The number of people experiencing homelessness in the City of Malibu as of this past January was 154—no one seems to be arguing that figure. But why that number appears to be more than 400 percent higher than last year’s number is still being disputed.

This January marked the fourth year the city participated in the county’s annual homeless count, which is coordinated county-wide by the Los Angeles Homeless Services Authority (LAHSA) and locally by a volunteer force headed by Realtor Bianca Torrence. Members of the sheriff’s department and state parks conduct the counts in remote canyon areas.

In the past, LAHSA included various unincorporated areas of the Santa Monica Mountains in its homeless numbers for Malibu, based on the boundaries of the 90265 zip code and LAHSA Service Planning Area Five. 

This year, Public Safety Manager Susan Dueñas, who has been in charge of the city’s new homeless programs since 2017, asked LAHSA to provide homeless count numbers just for the city limits of Malibu—Malibu’s 21 miles of coast. So, LAHSA revised the Malibu numbers for all four years—2016, 2017, 2018 and 2019—and republished them on June 15. However, the city-limits number they came up with for 2018—30—is a substantial outlier. That is what continues to be disputed, and it is why the city still has not released official counts.

“[LAHSA is] scrambling to figure it out,” Dueñas said in a recent phone interview with The Malibu Times. “We want to see their raw data, and they say they never show that to anyone. We don’t understand why, because it doesn’t include any personal information. They’re just not responding, and it’s getting super irritating.”

Dueñas said the statistics would not be helpful to the city if the numbers are so far from accurate.

“We don’t want a 400 percent increase in homelessness since last year reflected in those numbers,” she added. “We’re investing so much money; we want a better measuring stick of results and our efforts, so we can see an impact. We just want the numbers to be realistic.”  

As far as this year’s count of 154, Duenas said it seems high, but she was willing to believe that number, because the homeless count took place just over two months after the Woolsey Fire. She said, based on information from her outreach team, that a number of residents displaced by the fire were still living in their vehicles at the time of the count. 

“People need to remember this is just a point-in-time count, which is done while it’s still dark outside, and it’s often done by volunteers just driving by in their vehicles. Not everyone present is seen by the volunteers,” Dueñas said. “And the volunteers have to make a judgment call as to whether someone is living in their vehicle or not. ‘Does it look like they have all their belongings in there?’”

Malibu’s outreach team, which currently consists of two full-times employees contracted through The People Concern, has been placed 42 people in homes since January 2017. Of those, 15 were housed since July 1, 2018.  

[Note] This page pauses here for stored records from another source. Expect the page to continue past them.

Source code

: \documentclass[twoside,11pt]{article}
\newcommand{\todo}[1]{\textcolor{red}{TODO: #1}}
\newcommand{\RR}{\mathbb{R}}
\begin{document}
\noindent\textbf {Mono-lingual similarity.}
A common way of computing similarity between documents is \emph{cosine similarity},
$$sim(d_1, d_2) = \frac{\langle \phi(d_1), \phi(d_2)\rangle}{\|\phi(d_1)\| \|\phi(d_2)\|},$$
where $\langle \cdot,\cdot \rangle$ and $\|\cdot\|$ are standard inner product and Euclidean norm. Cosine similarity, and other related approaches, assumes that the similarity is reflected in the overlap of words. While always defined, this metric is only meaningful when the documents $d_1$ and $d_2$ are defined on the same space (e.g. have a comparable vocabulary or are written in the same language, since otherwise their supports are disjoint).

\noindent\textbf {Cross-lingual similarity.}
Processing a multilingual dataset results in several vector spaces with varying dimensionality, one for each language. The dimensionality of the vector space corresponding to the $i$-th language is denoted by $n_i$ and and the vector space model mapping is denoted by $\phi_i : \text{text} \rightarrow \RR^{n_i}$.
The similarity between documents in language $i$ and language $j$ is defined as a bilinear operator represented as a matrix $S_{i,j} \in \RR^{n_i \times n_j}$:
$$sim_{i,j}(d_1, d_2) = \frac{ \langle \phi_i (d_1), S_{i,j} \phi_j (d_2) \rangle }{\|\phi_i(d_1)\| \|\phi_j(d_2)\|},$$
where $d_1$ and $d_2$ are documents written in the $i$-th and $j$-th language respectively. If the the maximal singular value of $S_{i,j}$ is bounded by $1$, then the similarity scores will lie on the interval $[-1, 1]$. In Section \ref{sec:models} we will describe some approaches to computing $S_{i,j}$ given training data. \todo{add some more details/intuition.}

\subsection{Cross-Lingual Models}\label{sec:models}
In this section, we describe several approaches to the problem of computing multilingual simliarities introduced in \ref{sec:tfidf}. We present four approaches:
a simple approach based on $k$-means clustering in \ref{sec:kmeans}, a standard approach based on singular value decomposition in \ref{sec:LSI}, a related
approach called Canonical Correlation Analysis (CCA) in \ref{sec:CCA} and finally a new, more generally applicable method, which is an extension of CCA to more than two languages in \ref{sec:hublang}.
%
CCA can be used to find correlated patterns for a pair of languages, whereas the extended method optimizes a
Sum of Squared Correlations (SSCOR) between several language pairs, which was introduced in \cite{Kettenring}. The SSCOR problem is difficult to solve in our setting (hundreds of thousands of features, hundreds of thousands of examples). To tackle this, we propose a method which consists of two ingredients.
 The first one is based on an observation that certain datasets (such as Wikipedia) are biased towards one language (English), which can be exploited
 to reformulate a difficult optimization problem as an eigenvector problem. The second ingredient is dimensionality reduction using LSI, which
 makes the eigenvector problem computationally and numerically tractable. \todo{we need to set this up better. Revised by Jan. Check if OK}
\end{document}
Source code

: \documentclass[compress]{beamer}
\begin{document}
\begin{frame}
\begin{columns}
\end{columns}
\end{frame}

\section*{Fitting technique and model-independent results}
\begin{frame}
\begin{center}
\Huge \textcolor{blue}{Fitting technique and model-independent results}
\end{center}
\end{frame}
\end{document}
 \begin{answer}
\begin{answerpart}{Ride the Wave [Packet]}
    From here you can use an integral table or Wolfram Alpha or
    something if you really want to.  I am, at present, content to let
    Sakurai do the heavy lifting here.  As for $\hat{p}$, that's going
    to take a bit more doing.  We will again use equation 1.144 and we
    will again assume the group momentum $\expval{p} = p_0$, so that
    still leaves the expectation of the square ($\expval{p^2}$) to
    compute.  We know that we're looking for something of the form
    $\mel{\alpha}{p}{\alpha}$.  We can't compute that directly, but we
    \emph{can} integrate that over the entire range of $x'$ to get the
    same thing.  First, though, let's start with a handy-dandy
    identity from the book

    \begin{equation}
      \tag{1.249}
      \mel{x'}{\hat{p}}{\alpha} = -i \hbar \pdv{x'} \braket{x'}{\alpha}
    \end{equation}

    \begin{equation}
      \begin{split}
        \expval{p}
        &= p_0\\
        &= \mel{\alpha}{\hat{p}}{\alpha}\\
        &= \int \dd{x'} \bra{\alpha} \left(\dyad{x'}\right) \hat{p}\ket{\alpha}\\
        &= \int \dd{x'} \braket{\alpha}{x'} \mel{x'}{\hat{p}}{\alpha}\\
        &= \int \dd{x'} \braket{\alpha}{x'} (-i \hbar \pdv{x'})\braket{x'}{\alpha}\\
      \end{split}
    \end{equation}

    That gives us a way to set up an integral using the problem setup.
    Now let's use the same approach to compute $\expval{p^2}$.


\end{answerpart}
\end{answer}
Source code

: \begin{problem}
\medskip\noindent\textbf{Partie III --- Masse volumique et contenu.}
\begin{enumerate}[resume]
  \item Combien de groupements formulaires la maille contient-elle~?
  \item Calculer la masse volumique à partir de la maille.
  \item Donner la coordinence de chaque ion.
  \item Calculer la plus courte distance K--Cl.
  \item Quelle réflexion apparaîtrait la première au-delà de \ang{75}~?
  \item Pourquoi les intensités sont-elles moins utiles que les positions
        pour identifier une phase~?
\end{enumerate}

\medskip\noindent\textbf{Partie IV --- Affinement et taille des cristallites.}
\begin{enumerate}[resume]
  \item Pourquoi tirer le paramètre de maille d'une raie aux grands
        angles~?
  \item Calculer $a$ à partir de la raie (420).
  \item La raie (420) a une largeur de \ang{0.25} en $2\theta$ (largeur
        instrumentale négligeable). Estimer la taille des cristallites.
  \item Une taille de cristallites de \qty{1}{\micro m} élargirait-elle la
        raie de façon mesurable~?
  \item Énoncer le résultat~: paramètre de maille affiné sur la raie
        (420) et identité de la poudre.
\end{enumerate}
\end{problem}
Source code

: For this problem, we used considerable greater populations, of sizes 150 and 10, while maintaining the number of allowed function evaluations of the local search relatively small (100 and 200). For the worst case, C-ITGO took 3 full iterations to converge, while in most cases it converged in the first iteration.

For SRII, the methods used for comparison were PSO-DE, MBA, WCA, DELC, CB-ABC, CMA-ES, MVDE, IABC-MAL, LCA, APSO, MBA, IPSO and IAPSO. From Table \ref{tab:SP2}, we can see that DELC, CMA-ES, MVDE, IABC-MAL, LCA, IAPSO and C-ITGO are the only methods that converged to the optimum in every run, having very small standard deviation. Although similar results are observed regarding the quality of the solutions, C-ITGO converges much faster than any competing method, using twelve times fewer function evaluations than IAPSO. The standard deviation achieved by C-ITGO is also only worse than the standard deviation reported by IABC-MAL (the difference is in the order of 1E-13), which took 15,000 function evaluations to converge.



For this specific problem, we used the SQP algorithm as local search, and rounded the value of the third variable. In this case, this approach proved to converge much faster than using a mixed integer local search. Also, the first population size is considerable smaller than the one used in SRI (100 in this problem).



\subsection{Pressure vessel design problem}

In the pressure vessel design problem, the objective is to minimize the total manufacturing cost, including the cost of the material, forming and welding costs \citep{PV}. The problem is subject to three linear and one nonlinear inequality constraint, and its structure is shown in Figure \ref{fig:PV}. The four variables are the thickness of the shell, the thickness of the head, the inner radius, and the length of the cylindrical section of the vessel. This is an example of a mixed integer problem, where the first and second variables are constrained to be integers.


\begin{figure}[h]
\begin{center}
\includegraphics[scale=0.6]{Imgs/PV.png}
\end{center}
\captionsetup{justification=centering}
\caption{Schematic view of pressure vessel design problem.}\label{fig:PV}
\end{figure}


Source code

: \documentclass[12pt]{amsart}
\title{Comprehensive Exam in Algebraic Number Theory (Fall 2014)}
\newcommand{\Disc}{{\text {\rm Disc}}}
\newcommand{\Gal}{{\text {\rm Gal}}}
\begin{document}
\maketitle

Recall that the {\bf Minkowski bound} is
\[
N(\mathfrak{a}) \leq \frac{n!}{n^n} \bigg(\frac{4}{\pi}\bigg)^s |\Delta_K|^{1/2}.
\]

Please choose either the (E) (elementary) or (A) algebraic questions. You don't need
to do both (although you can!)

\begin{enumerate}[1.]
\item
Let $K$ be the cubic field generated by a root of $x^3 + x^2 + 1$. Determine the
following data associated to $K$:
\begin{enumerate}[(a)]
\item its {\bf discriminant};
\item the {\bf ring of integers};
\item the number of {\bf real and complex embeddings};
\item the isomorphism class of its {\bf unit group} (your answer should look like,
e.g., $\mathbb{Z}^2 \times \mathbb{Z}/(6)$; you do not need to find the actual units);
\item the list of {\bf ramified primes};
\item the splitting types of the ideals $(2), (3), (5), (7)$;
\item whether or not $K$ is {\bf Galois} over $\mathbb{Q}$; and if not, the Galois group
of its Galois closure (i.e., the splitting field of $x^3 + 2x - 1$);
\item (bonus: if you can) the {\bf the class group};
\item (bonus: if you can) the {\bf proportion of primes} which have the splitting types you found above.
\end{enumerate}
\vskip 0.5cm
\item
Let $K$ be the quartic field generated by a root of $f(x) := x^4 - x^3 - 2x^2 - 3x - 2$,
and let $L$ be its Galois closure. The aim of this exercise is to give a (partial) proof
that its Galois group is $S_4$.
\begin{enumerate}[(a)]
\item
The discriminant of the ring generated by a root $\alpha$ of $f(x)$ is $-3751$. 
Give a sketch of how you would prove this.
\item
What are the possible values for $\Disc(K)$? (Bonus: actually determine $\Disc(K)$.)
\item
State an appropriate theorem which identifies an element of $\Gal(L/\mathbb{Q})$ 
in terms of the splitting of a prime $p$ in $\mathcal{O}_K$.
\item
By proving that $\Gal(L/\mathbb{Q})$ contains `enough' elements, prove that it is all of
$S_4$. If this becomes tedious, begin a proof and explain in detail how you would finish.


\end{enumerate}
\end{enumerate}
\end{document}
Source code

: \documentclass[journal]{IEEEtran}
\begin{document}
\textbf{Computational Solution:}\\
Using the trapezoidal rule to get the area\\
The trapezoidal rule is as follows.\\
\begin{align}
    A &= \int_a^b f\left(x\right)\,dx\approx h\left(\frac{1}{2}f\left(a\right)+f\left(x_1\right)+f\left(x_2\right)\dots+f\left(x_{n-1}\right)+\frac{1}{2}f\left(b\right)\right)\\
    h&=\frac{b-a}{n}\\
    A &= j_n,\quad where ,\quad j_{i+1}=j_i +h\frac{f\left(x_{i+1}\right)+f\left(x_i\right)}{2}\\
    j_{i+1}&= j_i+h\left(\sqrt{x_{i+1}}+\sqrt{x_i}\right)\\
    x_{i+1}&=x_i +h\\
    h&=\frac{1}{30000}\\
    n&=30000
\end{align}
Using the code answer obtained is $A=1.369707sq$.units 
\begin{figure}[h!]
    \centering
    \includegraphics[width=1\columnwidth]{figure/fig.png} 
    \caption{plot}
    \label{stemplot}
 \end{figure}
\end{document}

The county gave Malibu 19 extra housing vouchers after the Woolsey Fire to help homeless fire victims, and most are still waiting to find landlords who will accept them. Unfortunately, the vouchers have expiration dates, and it can be a race against time to find rental units that will take those vouchers because of the LA area’s high-priced housing market. According to RentCafe, the average rent for an apartment in Los Angeles is $2,384, a six percent increase over last year; the average size of an apartment is 786 square feet.

Dueñas aims to help solve this problem by bringing in a full-time “housing navigator” to locate regional housing that will accept the vouchers. The salary will be paid for by grants. 

“It’s a done deal,” Dueñas said. “It just needs final approval from the city council.”